Work to complete | Below are records; output exactly the lines from the one with "truncadas; (ii) sanitização" through their final line.

Supplied data |
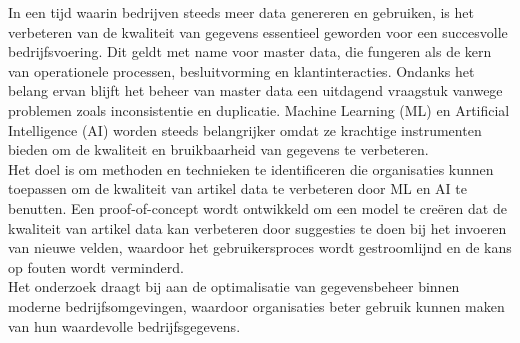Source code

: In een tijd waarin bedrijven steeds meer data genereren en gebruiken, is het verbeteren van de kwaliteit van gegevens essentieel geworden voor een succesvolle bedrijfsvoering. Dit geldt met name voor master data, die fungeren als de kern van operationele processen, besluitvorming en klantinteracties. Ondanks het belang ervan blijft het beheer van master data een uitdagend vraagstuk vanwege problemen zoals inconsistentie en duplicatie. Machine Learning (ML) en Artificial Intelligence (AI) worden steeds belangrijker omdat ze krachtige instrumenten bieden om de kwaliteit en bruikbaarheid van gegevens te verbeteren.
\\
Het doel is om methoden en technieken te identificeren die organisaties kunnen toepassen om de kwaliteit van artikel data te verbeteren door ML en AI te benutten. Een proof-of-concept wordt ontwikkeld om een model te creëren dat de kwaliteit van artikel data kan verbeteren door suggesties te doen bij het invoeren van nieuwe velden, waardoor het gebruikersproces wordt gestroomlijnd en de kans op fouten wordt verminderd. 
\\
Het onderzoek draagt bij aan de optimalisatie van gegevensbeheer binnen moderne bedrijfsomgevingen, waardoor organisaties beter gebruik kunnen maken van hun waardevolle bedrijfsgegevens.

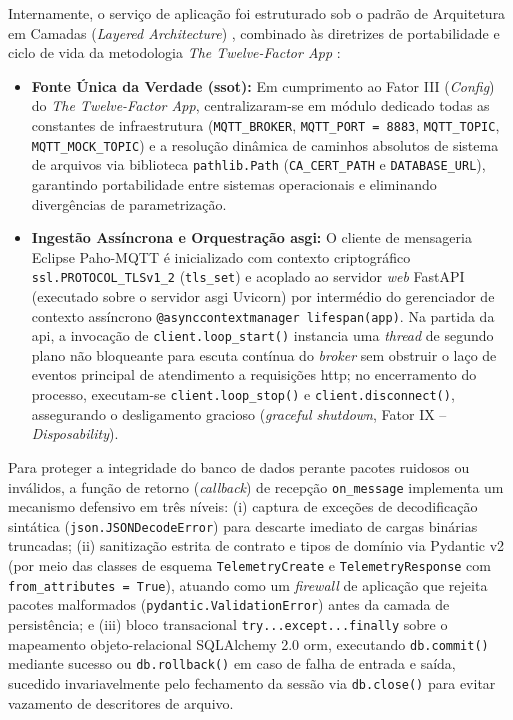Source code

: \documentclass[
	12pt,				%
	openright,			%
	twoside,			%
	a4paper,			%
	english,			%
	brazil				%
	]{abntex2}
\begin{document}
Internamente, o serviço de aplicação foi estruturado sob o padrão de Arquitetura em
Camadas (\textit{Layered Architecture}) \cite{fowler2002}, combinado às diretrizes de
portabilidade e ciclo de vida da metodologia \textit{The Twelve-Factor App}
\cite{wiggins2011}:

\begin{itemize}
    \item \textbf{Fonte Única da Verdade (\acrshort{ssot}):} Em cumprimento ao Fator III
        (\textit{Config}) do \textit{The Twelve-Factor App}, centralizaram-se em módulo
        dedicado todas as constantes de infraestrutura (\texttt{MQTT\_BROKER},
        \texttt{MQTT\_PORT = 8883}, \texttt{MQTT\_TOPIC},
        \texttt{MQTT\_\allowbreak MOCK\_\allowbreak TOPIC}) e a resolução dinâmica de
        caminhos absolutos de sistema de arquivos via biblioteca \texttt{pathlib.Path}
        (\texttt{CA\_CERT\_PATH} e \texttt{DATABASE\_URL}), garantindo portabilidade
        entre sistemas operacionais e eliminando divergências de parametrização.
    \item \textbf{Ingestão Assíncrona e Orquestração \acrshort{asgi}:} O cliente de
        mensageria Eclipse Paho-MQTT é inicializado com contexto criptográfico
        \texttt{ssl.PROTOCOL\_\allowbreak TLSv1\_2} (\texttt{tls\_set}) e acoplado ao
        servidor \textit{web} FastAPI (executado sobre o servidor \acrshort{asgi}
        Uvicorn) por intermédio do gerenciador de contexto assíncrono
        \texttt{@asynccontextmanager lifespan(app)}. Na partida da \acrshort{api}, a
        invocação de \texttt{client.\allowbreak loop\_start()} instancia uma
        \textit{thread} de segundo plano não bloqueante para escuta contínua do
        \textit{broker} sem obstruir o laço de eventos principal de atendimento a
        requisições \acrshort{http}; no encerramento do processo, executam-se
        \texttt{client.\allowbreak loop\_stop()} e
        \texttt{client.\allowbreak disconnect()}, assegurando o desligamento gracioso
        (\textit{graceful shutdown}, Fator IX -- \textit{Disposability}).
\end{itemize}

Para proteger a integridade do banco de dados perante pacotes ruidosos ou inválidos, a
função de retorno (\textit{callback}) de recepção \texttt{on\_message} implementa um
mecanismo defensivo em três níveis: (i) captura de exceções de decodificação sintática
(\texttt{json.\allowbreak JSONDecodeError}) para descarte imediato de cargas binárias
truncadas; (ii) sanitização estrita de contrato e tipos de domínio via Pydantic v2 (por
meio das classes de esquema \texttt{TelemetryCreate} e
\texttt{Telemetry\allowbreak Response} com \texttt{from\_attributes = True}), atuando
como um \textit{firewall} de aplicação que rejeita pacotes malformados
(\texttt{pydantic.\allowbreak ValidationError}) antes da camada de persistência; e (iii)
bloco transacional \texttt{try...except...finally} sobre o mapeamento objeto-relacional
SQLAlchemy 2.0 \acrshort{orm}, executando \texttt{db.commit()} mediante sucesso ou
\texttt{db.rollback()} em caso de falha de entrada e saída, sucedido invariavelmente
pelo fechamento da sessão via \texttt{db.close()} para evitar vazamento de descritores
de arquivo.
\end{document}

Result of the task |
truncadas; (ii) sanitização estrita de contrato e tipos de domínio via Pydantic v2 (por
meio das classes de esquema \texttt{TelemetryCreate} e
\texttt{Telemetry\allowbreak Response} com \texttt{from\_attributes = True}), atuando
como um \textit{firewall} de aplicação que rejeita pacotes malformados
(\texttt{pydantic.\allowbreak ValidationError}) antes da camada de persistência; e (iii)
bloco transacional \texttt{try...except...finally} sobre o mapeamento objeto-relacional
SQLAlchemy 2.0 \acrshort{orm}, executando \texttt{db.commit()} mediante sucesso ou
\texttt{db.rollback()} em caso de falha de entrada e saída, sucedido invariavelmente
pelo fechamento da sessão via \texttt{db.close()} para evitar vazamento de descritores
de arquivo.
\end{document}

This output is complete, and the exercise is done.